Mohcine Nader

Personal information
- Full name: Mohcine Hassan Nader
- Date of birth: 30 September 1994 (age 31)
- Place of birth: Faro, Portugal
- Height: 1.83 m (6 ft 0 in)
- Position: Forward

Team information
- Current team: Deltras
- Number: 10

Youth career
- 2004–2012: Internacional Almancil
- 2012–2013: Vitória Setúbal

Senior career*
- Years: Team / Apps / (Gls)
- 2013–2018: Vitória Setúbal / 13 / (1)
- 2013–2014: → Casa Pia (loan) / 24 / (2)
- 2014–2015: → Pinhalnovense (loan) / 26 / (9)
- 2016–2017: → Freamunde (loan) / 25 / (0)
- 2017–2018: → Olhanense (loan) / 17 / (2)
- 2018–2020: Olhanense / 55 / (21)
- 2020–2022: Dudelange / 42 / (10)
- 2022–2023: Alverca / 26 / (4)
- 2023–2024: Persita Tangerang / 12 / (2)
- 2024–2025: Anadia / 4 / (0)
- 2025–2026: PSBS Biak / 23 / (4)
- 2026–: Deltras / 1 / (1)

= Mohcine Nader =

Portuguese footballer

Mohcine Hassan Nader (born 30 September 1994) is a Portuguese professional footballer who plays as a forward for Championship club Deltras.

==Club career==
Born in Faro, Algarve, where his Moroccan international father Hassan Nader played in the same position for S.C. Farense, Nader finished his development at Vitória F.C. and spent his first two years as a senior in third division, on loan at Casa Pia A.C. and C.D. Pinhalnovense. He made his professional debut in the Primeira Liga for the Setúbal-based club on 25 October 2015, coming on as a late substitute for André Claro in a 2–0 away win against Moreirense FC, and totalled 13 appearances over the season; on his first start, the following 22 January, he scored the opening goal of a 2–1 home victory over Académica de Coimbra.

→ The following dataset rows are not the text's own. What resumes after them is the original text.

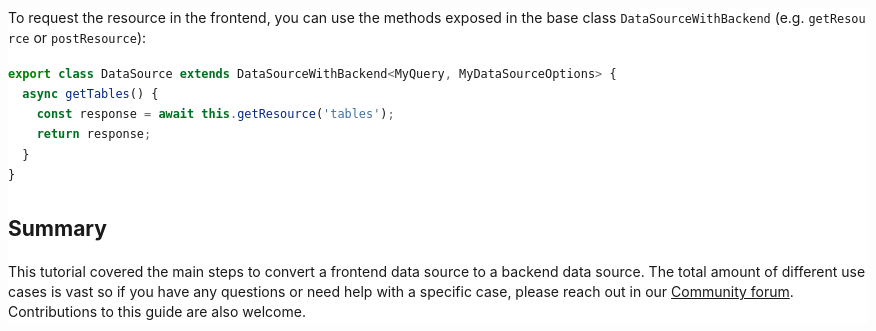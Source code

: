 To request the resource in the frontend, you can use the methods exposed in the base class `DataSourceWithBackend` (e.g. `getResource` or `postResource`):

```typescript title="src/DataSource.ts"
export class DataSource extends DataSourceWithBackend<MyQuery, MyDataSourceOptions> {
  async getTables() {
    const response = await this.getResource('tables');
    return response;
  }
}
```

## Summary

This tutorial covered the main steps to convert a frontend data source to a backend data source. The total amount of different use cases is vast so if you have any questions or need help with a specific case, please reach out in our [Community forum](https://community.grafana.com/c/plugin-development/30). Contributions to this guide are also welcome.
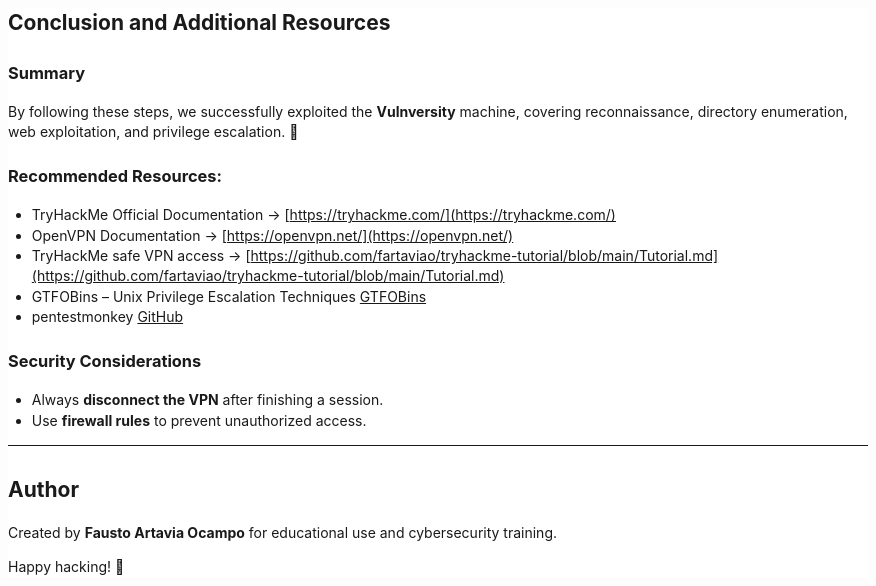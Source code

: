 ## Conclusion and Additional Resources

### Summary
By following these steps, we successfully exploited the **Vulnversity** machine, covering reconnaissance, directory enumeration, web exploitation, and privilege escalation. 🎯

### Recommended Resources:
- TryHackMe Official Documentation → [https://tryhackme.com/](https://tryhackme.com/)
- OpenVPN Documentation → [https://openvpn.net/](https://openvpn.net/)
- TryHackMe safe VPN access → [https://github.com/fartaviao/tryhackme-tutorial/blob/main/Tutorial.md](https://github.com/fartaviao/tryhackme-tutorial/blob/main/Tutorial.md)
- GTFOBins – Unix Privilege Escalation Techniques [GTFOBins](https://gtfobins.github.io/)
- pentestmonkey [GitHub](https://github.com/pentestmonkey)

### Security Considerations
- Always **disconnect the VPN** after finishing a session.
- Use **firewall rules** to prevent unauthorized access.

---

## Author
Created by **Fausto Artavia Ocampo** for educational use and cybersecurity training.

Happy hacking! 🚀
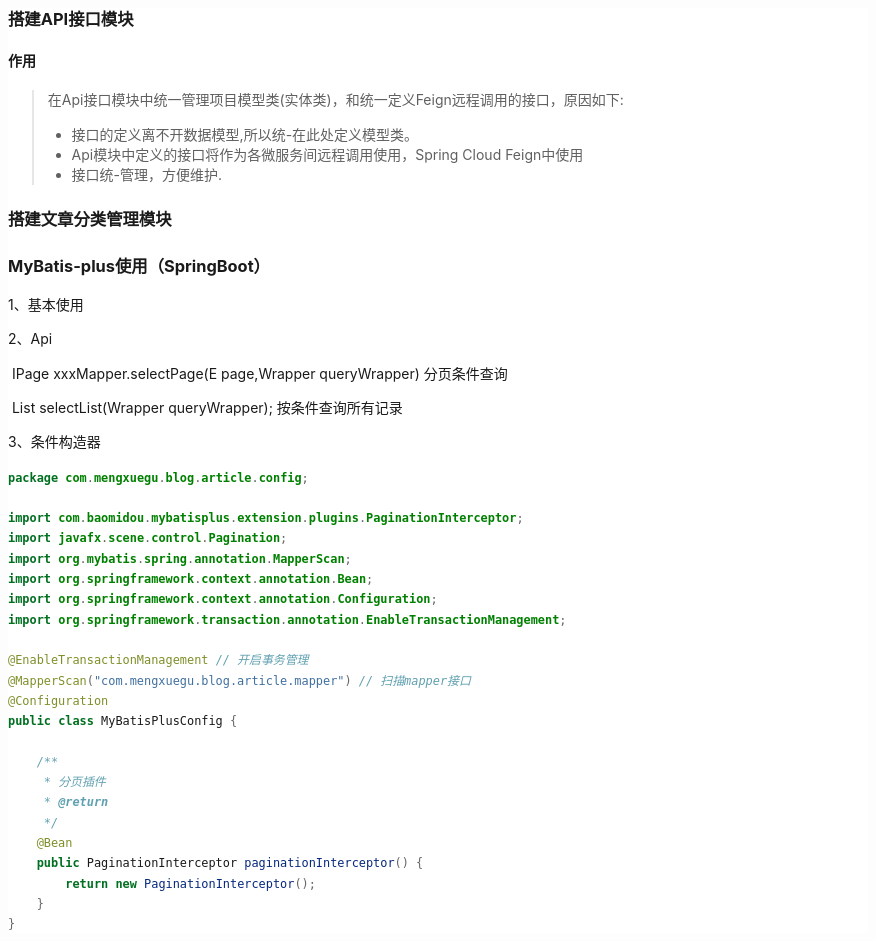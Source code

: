 ### 搭建API接口模块

#### 作用

> 在Api接口模块中统一管理项目模型类(实体类)，和统一定义Feign远程调用的接口，原因如下:
>
> + 接口的定义离不开数据模型,所以统-在此处定义模型类。
> + Api模块中定义的接口将作为各微服务间远程调用使用，Spring Cloud Feign中使用
> + 接口统-管理，方便维护.

### 搭建文章分类管理模块







### MyBatis-plus使用（SpringBoot）

1、基本使用

2、Api

​			 IPage xxxMapper.selectPage(E page,Wrapper queryWrapper)  分页条件查询

​			List<T> selectList(Wrapper queryWrapper);  按条件查询所有记录

3、条件构造器

```java
package com.mengxuegu.blog.article.config;

import com.baomidou.mybatisplus.extension.plugins.PaginationInterceptor;
import javafx.scene.control.Pagination;
import org.mybatis.spring.annotation.MapperScan;
import org.springframework.context.annotation.Bean;
import org.springframework.context.annotation.Configuration;
import org.springframework.transaction.annotation.EnableTransactionManagement;

@EnableTransactionManagement // 开启事务管理
@MapperScan("com.mengxuegu.blog.article.mapper") // 扫描mapper接口
@Configuration
public class MyBatisPlusConfig {

    /**
     * 分页插件
     * @return
     */
    @Bean
    public PaginationInterceptor paginationInterceptor() {
        return new PaginationInterceptor();
    }
}

```
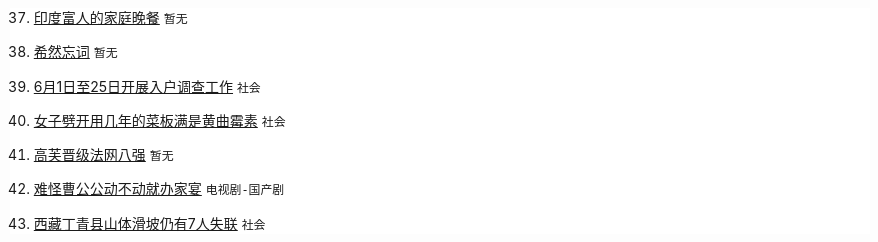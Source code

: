 37. [印度富人的家庭晚餐](https://m.weibo.cn/search?containerid=100103type%3D1%26t%3D10%26q%3D%E5%8D%B0%E5%BA%A6%E5%AF%8C%E4%BA%BA%E7%9A%84%E5%AE%B6%E5%BA%AD%E6%99%9A%E9%A4%90&stream_entry_id=31&isnewpage=1&extparam=seat%3D1%26c_type%3D31%26q%3D%25E5%258D%25B0%25E5%25BA%25A6%25E5%25AF%258C%25E4%25BA%25BA%25E7%259A%2584%25E5%25AE%25B6%25E5%25BA%25AD%25E6%2599%259A%25E9%25A4%2590%26cate%3D5001%26realpos%3D35%26stream_entry_id%3D31%26pos%3D35%26flag%3D0%26band_rank%3D35%26lcate%3D5001%26filter_type%3Drealtimehot%26dgr%3D0%26display_time%3D1748863496%26pre_seqid%3D174886349638602899273) `暂无` 

38. [希然忘词](https://m.weibo.cn/search?containerid=100103type%3D1%26t%3D10%26q%3D%E5%B8%8C%E7%84%B6%E5%BF%98%E8%AF%8D&stream_entry_id=31&isnewpage=1&extparam=seat%3D1%26c_type%3D31%26q%3D%25E5%25B8%258C%25E7%2584%25B6%25E5%25BF%2598%25E8%25AF%258D%26cate%3D5001%26realpos%3D36%26stream_entry_id%3D31%26pos%3D36%26flag%3D1%26band_rank%3D36%26lcate%3D5001%26filter_type%3Drealtimehot%26dgr%3D0%26display_time%3D1748863496%26pre_seqid%3D174886349638602899273) `暂无` 

39. [6月1日至25日开展入户调查工作](https://m.weibo.cn/search?containerid=100103type%3D1%26t%3D10%26q%3D%236%E6%9C%881%E6%97%A5%E8%87%B325%E6%97%A5%E5%BC%80%E5%B1%95%E5%85%A5%E6%88%B7%E8%B0%83%E6%9F%A5%E5%B7%A5%E4%BD%9C%23&stream_entry_id=31&isnewpage=1&extparam=seat%3D1%26c_type%3D31%26q%3D%25236%25E6%259C%25881%25E6%2597%25A5%25E8%2587%25B325%25E6%2597%25A5%25E5%25BC%2580%25E5%25B1%2595%25E5%2585%25A5%25E6%2588%25B7%25E8%25B0%2583%25E6%259F%25A5%25E5%25B7%25A5%25E4%25BD%259C%2523%26cate%3D5001%26realpos%3D37%26stream_entry_id%3D31%26pos%3D37%26flag%3D1%26band_rank%3D37%26lcate%3D5001%26filter_type%3Drealtimehot%26dgr%3D0%26display_time%3D1748863496%26pre_seqid%3D174886349638602899273) `社会` 

40. [女子劈开用几年的菜板满是黄曲霉素](https://m.weibo.cn/search?containerid=100103type%3D1%26t%3D10%26q%3D%23%E5%A5%B3%E5%AD%90%E5%8A%88%E5%BC%80%E7%94%A8%E5%87%A0%E5%B9%B4%E7%9A%84%E8%8F%9C%E6%9D%BF%E6%BB%A1%E6%98%AF%E9%BB%84%E6%9B%B2%E9%9C%89%E7%B4%A0%23&stream_entry_id=31&isnewpage=1&extparam=seat%3D1%26c_type%3D31%26q%3D%2523%25E5%25A5%25B3%25E5%25AD%2590%25E5%258A%2588%25E5%25BC%2580%25E7%2594%25A8%25E5%2587%25A0%25E5%25B9%25B4%25E7%259A%2584%25E8%258F%259C%25E6%259D%25BF%25E6%25BB%25A1%25E6%2598%25AF%25E9%25BB%2584%25E6%259B%25B2%25E9%259C%2589%25E7%25B4%25A0%2523%26cate%3D5001%26realpos%3D38%26stream_entry_id%3D31%26pos%3D38%26flag%3D0%26band_rank%3D38%26lcate%3D5001%26filter_type%3Drealtimehot%26dgr%3D0%26display_time%3D1748863496%26pre_seqid%3D174886349638602899273) `社会` 

41. [高芙晋级法网八强](https://m.weibo.cn/search?containerid=100103type%3D1%26t%3D10%26q%3D%23%E9%AB%98%E8%8A%99%E6%99%8B%E7%BA%A7%E6%B3%95%E7%BD%91%E5%85%AB%E5%BC%BA%23&stream_entry_id=31&isnewpage=1&extparam=seat%3D1%26c_type%3D31%26q%3D%2523%25E9%25AB%2598%25E8%258A%2599%25E6%2599%258B%25E7%25BA%25A7%25E6%25B3%2595%25E7%25BD%2591%25E5%2585%25AB%25E5%25BC%25BA%2523%26cate%3D5001%26realpos%3D39%26stream_entry_id%3D31%26pos%3D39%26flag%3D1%26band_rank%3D39%26lcate%3D5001%26filter_type%3Drealtimehot%26dgr%3D0%26display_time%3D1748863496%26pre_seqid%3D174886349638602899273) `暂无` 

42. [难怪曹公公动不动就办家宴](https://m.weibo.cn/search?containerid=100103type%3D1%26t%3D10%26q%3D%23%E9%9A%BE%E6%80%AA%E6%9B%B9%E5%85%AC%E5%85%AC%E5%8A%A8%E4%B8%8D%E5%8A%A8%E5%B0%B1%E5%8A%9E%E5%AE%B6%E5%AE%B4%23&stream_entry_id=31&isnewpage=1&extparam=seat%3D1%26c_type%3D31%26q%3D%2523%25E9%259A%25BE%25E6%2580%25AA%25E6%259B%25B9%25E5%2585%25AC%25E5%2585%25AC%25E5%258A%25A8%25E4%25B8%258D%25E5%258A%25A8%25E5%25B0%25B1%25E5%258A%259E%25E5%25AE%25B6%25E5%25AE%25B4%2523%26cate%3D5001%26realpos%3D40%26stream_entry_id%3D31%26pos%3D40%26flag%3D1%26band_rank%3D40%26lcate%3D5001%26filter_type%3Drealtimehot%26dgr%3D0%26display_time%3D1748863496%26pre_seqid%3D174886349638602899273) `电视剧-国产剧` 

43. [西藏丁青县山体滑坡仍有7人失联](https://m.weibo.cn/search?containerid=100103type%3D1%26t%3D10%26q%3D%23%E8%A5%BF%E8%97%8F%E4%B8%81%E9%9D%92%E5%8E%BF%E5%B1%B1%E4%BD%93%E6%BB%91%E5%9D%A1%E4%BB%8D%E6%9C%897%E4%BA%BA%E5%A4%B1%E8%81%94%23&stream_entry_id=31&isnewpage=1&extparam=seat%3D1%26c_type%3D31%26q%3D%2523%25E8%25A5%25BF%25E8%2597%258F%25E4%25B8%2581%25E9%259D%2592%25E5%258E%25BF%25E5%25B1%25B1%25E4%25BD%2593%25E6%25BB%2591%25E5%259D%25A1%25E4%25BB%258D%25E6%259C%25897%25E4%25BA%25BA%25E5%25A4%25B1%25E8%2581%2594%2523%26cate%3D5001%26realpos%3D41%26stream_entry_id%3D31%26pos%3D41%26flag%3D1%26band_rank%3D41%26lcate%3D5001%26filter_type%3Drealtimehot%26dgr%3D0%26display_time%3D1748863496%26pre_seqid%3D174886349638602899273) `社会` 
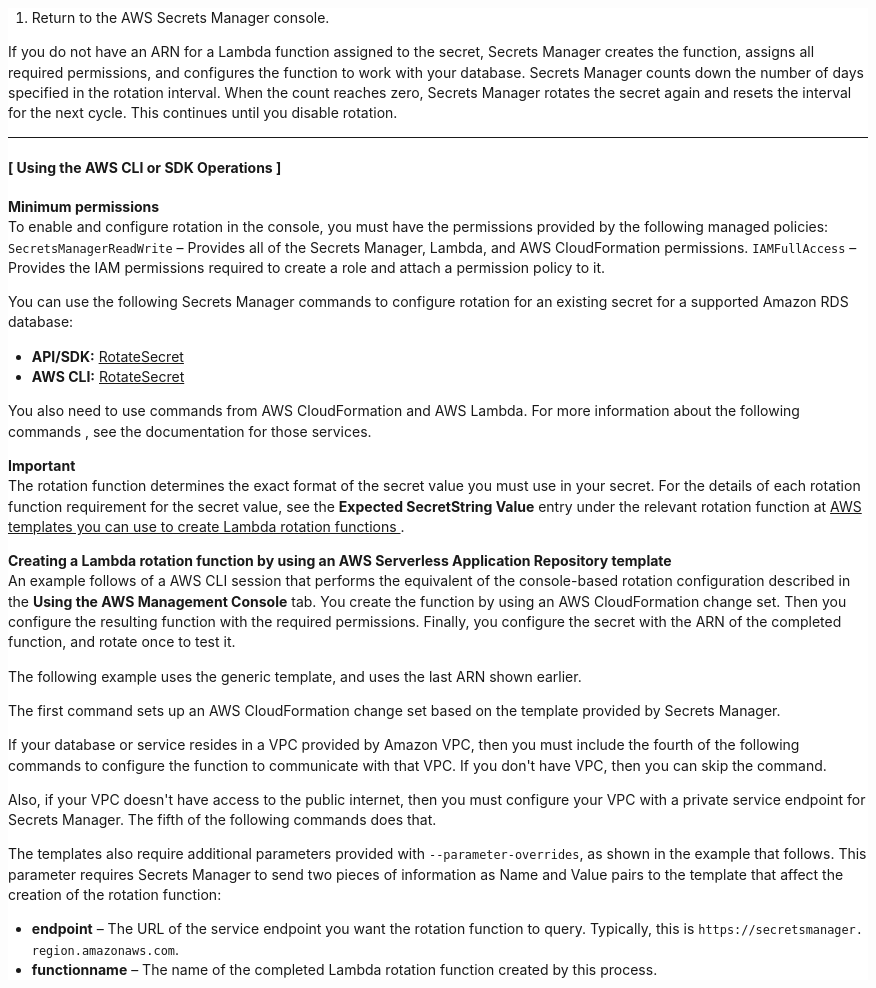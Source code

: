    1. Return to the AWS Secrets Manager console\.

If you do not have an ARN for a Lambda function assigned to the secret, Secrets Manager creates the function, assigns all required permissions, and configures the function to work with your database\. Secrets Manager counts down the number of days specified in the rotation interval\. When the count reaches zero, Secrets Manager rotates the secret again and resets the interval for the next cycle\. This continues until you disable rotation\.

------
#### [ Using the AWS CLI or SDK Operations ]

**Minimum permissions**  
To enable and configure rotation in the console, you must have the permissions provided by the following managed policies:  
`SecretsManagerReadWrite` – Provides all of the Secrets Manager, Lambda, and AWS CloudFormation permissions\.
`IAMFullAccess` – Provides the IAM permissions required to create a role and attach a permission policy to it\.

You can use the following Secrets Manager commands to configure rotation for an existing secret for a supported Amazon RDS database:
+ **API/SDK:** [RotateSecret](https://docs.aws.amazon.com/secretsmanager/latest/apireference/API_RotateSecret.html)
+ **AWS CLI:** [RotateSecret](https://docs.aws.amazon.com/cli/latest/reference/secretsmanager/rotate-secret.html)

You also need to use commands from AWS CloudFormation and AWS Lambda\. For more information about the following commands , see the documentation for those services\.

**Important**  
The rotation function determines the exact format of the secret value you must use in your secret\. For the details of each rotation function requirement for the secret value, see the **Expected SecretString Value** entry under the relevant rotation function at [AWS templates you can use to create Lambda rotation functions ](reference_available-rotation-templates.md)\.

**Creating a Lambda rotation function by using an AWS Serverless Application Repository template**  
 An example follows of a AWS CLI session that performs the equivalent of the console\-based rotation configuration described in the **Using the AWS Management Console** tab\. You create the function by using an AWS CloudFormation change set\. Then you configure the resulting function with the required permissions\. Finally, you configure the secret with the ARN of the completed function, and rotate once to test it\.

The following example uses the generic template, and uses the last ARN shown earlier\.

The first command sets up an AWS CloudFormation change set based on the template provided by Secrets Manager\.

If your database or service resides in a VPC provided by Amazon VPC, then you must include the fourth of the following commands to configure the function to communicate with that VPC\. If you don't have VPC, then you can skip the command\.

Also, if your VPC doesn't have access to the public internet, then you must configure your VPC with a private service endpoint for Secrets Manager\. The fifth of the following commands does that\.

The templates also require additional parameters provided with `--parameter-overrides`, as shown in the example that follows\. This parameter requires Secrets Manager to send two pieces of information as Name and Value pairs to the template that affect the creation of the rotation function:
+ **endpoint** – The URL of the service endpoint you want the rotation function to query\. Typically, this is `https://secretsmanager.region.amazonaws.com`\.
+ **functionname** – The name of the completed Lambda rotation function created by this process\.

Days after his first goal, Setúbal enacted the extension clause in Nader's contract, tying him to the club until June 2018. In August 2016, he was loaned to LigaPro team S.C. Freamunde for the upcoming campaign. The following year, he joined Campeonato de Portugal side S.C. Olhanense also on loan; the move was made permanent in the summer of 2018.

On 4 August 2022, after two seasons at F91 Dudelange in the Luxembourg National Division, being crowned champion in 2021–22, Nader returned to the Portuguese third tier at F.C. Alverca in Liga 3.